Nevada Creates Online Voting System for Tribal Lands

The state of Nevada has introduced a new plan that will allow tribal lands to cast their ballots electronically.

ABC News reported members of the Walker River Paiute Tribe filed a lawsuit against the state of Nevada to expand voting rights for Nevada tribes.

As a result of the lawsuit, Nevada has initiated a new plan to allow members of tribal nations to cast their votes electronically.

In the new plan, people who live on a reservation “can receive a ballot electronically through an online system set up by the state and then return it electronically.”

Cal Boone, the tribal outreach coordinator for the Nevada Secretary of State’s Office, stated, “In past years, tribes didn’t have access to vote in multiple ways. You had to rely on the mail system to cast your vote or otherwise drive out to great lengths to vote.”

Per ABC News:

Members of the Walker River Paiute Tribe have watched the boundaries of their land recede over time along with the waters of the lake that are central to their identity, threatening the cultural symbol that gave the tribe its name — Agai Dicutta, or Trout Eaters.

Not wanting to cede their voice, tribal leaders have been making a push for expanded voting rights. That effort includes filing a lawsuit on behalf of all Nevada tribes seeking polling places on tribal lands and access to early voting.

The state has now granted the Walker River Paiutes and other tribes in Nevada a new right that advocates hope will greatly expand voting access for a community that gained U.S. citizenship only a century ago.

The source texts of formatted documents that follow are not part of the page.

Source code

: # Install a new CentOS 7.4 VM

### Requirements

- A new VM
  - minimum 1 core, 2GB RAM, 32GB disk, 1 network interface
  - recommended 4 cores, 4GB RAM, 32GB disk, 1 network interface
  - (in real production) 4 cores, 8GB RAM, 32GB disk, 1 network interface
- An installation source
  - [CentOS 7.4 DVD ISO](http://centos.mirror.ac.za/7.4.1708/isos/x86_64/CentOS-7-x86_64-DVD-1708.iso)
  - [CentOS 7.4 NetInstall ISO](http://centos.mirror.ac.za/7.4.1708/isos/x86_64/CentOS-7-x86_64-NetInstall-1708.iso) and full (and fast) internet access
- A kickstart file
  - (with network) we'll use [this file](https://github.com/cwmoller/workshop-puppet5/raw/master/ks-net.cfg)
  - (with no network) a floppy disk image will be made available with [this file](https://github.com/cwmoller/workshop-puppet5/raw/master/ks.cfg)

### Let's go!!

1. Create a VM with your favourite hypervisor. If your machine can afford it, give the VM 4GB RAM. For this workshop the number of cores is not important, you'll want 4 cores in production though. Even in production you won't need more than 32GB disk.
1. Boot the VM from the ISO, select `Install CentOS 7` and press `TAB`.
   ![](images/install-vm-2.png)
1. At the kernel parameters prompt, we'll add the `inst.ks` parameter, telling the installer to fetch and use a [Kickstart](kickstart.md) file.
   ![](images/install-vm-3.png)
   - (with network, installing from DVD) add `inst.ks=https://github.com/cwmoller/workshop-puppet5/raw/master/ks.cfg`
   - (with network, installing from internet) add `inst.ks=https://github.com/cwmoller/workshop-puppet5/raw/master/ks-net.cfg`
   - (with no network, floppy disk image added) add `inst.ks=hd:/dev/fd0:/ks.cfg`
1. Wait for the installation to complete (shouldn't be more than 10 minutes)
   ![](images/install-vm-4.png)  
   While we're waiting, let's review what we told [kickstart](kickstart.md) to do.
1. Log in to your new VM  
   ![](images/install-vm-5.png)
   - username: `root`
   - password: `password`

The new process — the ability to cast ballots electronically — has the potential to significantly boost turnout among all tribes in Nevada. But what some see as a small measure of justice to equalize voting rights raises security concerns for others, with implications far beyond Nevada’s 28 tribal communities as the nation braces for what is expected to be another close and contentious presidential election in November.

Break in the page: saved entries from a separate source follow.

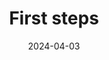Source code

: ---
title: "First steps"
date: 2024-04-03
description: 
draft: true
collapsible: true
weight: 1 
---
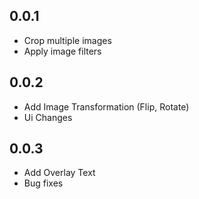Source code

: ## 0.0.1

* Crop multiple images
* Apply image filters 

## 0.0.2

* Add Image Transformation (Flip, Rotate)
* Ui Changes

## 0.0.3

* Add Overlay Text
* Bug fixes
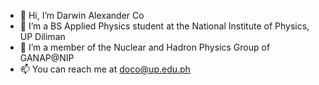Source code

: - 👋 Hi, I’m Darwin Alexander Co
- 👀 I’m a BS Applied Physics student at the National Institute of Physics, UP Diliman
- 🌱 I’m a member of the Nuclear and Hadron Physics Group of GANAP@NIP
- 📫 You can reach me at doco@up.edu.ph

<!---
darwinnerco/darwinnerco is a ✨ special ✨ repository because its `README.md` (this file) appears on your GitHub profile.
You can click the Preview link to take a look at your changes.
--->
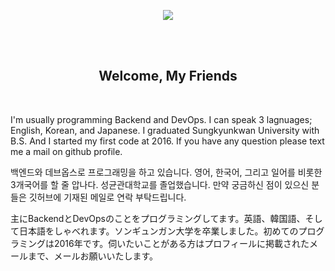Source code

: <div align=center>
  
  ![](https://capsule-render.vercel.app/api?type=waving&color=4FC08D&height=250&section=header&text=Kani%20Kim&fontSize=60)
  
  <br>
  <br>
</div>

<h2 align=center>
  Welcome, My Friends
</h2>
<br>
<p>
 I'm usually programming Backend and DevOps. I can speak 3 lagnuages; English, Korean, and Japanese. I graduated Sungkyunkwan University with B.S. And I started my first code at 2016. If you have any question please text me a mail on github profile.

  백엔드와 데브옵스로 프로그래밍을 하고 있습니다. 영어, 한국어, 그리고 일어를 비롯한 3개국어를 할 줄 압나다. 성균관대학교를 졸업했습니다. 만약 궁금하신 점이 있으신 분들은 깃허브에 기재된 메일로 연락 부탁드립니다.
  
 主にBackendとDevOpsのことをプログラミングしてます。英語、韓国語、そして日本語をしゃべれます。ソンギュンガン大学を卒業しました。初めてのプログラミングは2016年です。伺いたいことがある方はプロフィールに掲載されたメールまで、メールお願いいたします。
</p>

Under the plan, tribal members in Nevada who live on a reservation or colony can receive a ballot electronically through an online system set up by the state and then return it electronically. While not speaking specifically about Nevada’s system, experts warn that such voting — when a completed ballot is sent back either by email, through an online portal or by fax — carries risks of ballots being intercepted or manipulated and should be used sparingly, if at all.